:: Exercise material ::
•••••

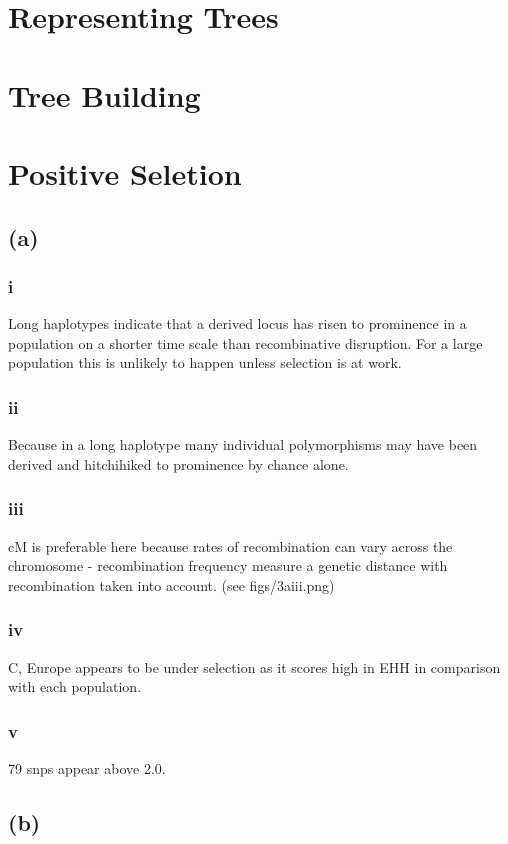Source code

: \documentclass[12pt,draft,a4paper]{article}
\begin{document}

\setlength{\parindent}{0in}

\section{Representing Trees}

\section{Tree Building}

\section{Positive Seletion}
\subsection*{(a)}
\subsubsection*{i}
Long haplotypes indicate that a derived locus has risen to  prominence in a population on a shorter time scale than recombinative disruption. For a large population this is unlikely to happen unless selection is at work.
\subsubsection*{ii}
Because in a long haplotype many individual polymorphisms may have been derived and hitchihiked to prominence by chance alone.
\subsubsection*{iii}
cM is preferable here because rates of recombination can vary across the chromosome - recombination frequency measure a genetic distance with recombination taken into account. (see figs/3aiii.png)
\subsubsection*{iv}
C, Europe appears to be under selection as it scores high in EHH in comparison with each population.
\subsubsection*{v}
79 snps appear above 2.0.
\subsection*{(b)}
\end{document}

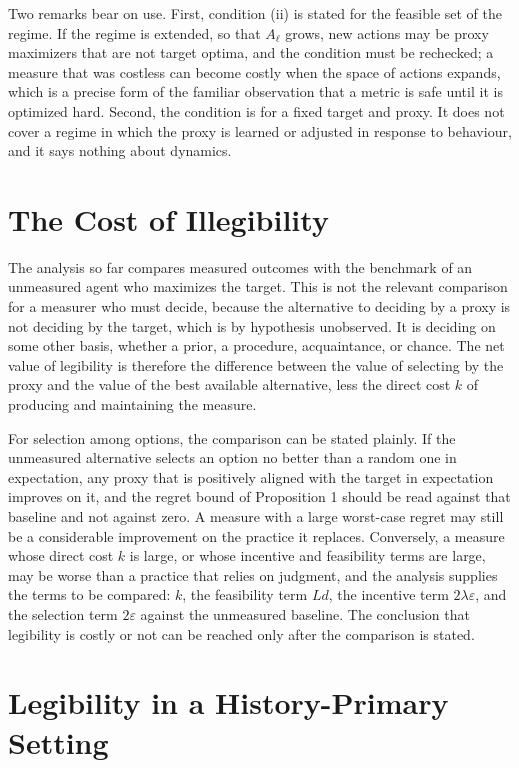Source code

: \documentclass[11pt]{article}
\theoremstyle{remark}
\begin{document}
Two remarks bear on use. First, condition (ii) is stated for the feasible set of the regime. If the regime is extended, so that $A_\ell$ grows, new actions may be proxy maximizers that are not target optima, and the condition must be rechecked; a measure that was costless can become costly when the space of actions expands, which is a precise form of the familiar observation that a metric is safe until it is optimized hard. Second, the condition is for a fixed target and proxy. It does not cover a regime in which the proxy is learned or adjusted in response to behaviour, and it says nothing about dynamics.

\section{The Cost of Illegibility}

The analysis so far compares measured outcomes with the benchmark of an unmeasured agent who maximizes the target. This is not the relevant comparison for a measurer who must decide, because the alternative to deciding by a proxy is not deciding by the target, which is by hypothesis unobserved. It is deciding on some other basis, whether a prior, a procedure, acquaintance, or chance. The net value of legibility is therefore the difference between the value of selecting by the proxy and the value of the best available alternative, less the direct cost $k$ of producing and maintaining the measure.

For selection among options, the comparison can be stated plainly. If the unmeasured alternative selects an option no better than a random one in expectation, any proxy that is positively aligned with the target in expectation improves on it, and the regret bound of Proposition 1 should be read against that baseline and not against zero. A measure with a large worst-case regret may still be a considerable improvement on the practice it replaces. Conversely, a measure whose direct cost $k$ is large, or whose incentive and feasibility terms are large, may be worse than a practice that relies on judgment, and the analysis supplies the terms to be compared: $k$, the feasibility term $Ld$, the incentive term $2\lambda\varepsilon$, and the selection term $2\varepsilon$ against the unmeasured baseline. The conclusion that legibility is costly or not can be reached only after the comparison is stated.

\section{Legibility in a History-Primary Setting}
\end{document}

•••••

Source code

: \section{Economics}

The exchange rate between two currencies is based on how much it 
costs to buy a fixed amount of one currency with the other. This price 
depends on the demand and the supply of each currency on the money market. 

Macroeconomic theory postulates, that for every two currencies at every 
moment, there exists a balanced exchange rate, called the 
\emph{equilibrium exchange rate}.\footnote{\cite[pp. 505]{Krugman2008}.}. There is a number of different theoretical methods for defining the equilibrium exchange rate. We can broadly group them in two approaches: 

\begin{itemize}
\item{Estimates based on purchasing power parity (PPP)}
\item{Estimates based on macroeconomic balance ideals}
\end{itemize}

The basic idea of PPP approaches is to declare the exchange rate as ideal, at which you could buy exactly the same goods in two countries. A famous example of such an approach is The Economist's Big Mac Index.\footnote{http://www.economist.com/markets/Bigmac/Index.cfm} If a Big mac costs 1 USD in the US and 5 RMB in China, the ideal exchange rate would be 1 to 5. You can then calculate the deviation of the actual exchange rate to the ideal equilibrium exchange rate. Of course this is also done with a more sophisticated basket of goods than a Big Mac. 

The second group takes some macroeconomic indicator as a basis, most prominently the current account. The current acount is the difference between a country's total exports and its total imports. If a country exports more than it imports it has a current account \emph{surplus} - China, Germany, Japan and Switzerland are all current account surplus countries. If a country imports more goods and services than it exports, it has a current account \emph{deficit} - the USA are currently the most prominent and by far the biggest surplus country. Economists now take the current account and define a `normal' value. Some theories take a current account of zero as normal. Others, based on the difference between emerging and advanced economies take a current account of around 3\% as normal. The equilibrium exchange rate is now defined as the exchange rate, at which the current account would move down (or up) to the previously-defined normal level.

•••••

:: Try it ::
Line by line, count how many lines of the entries contain the word "population", and give only that number.

:: Task result ::
2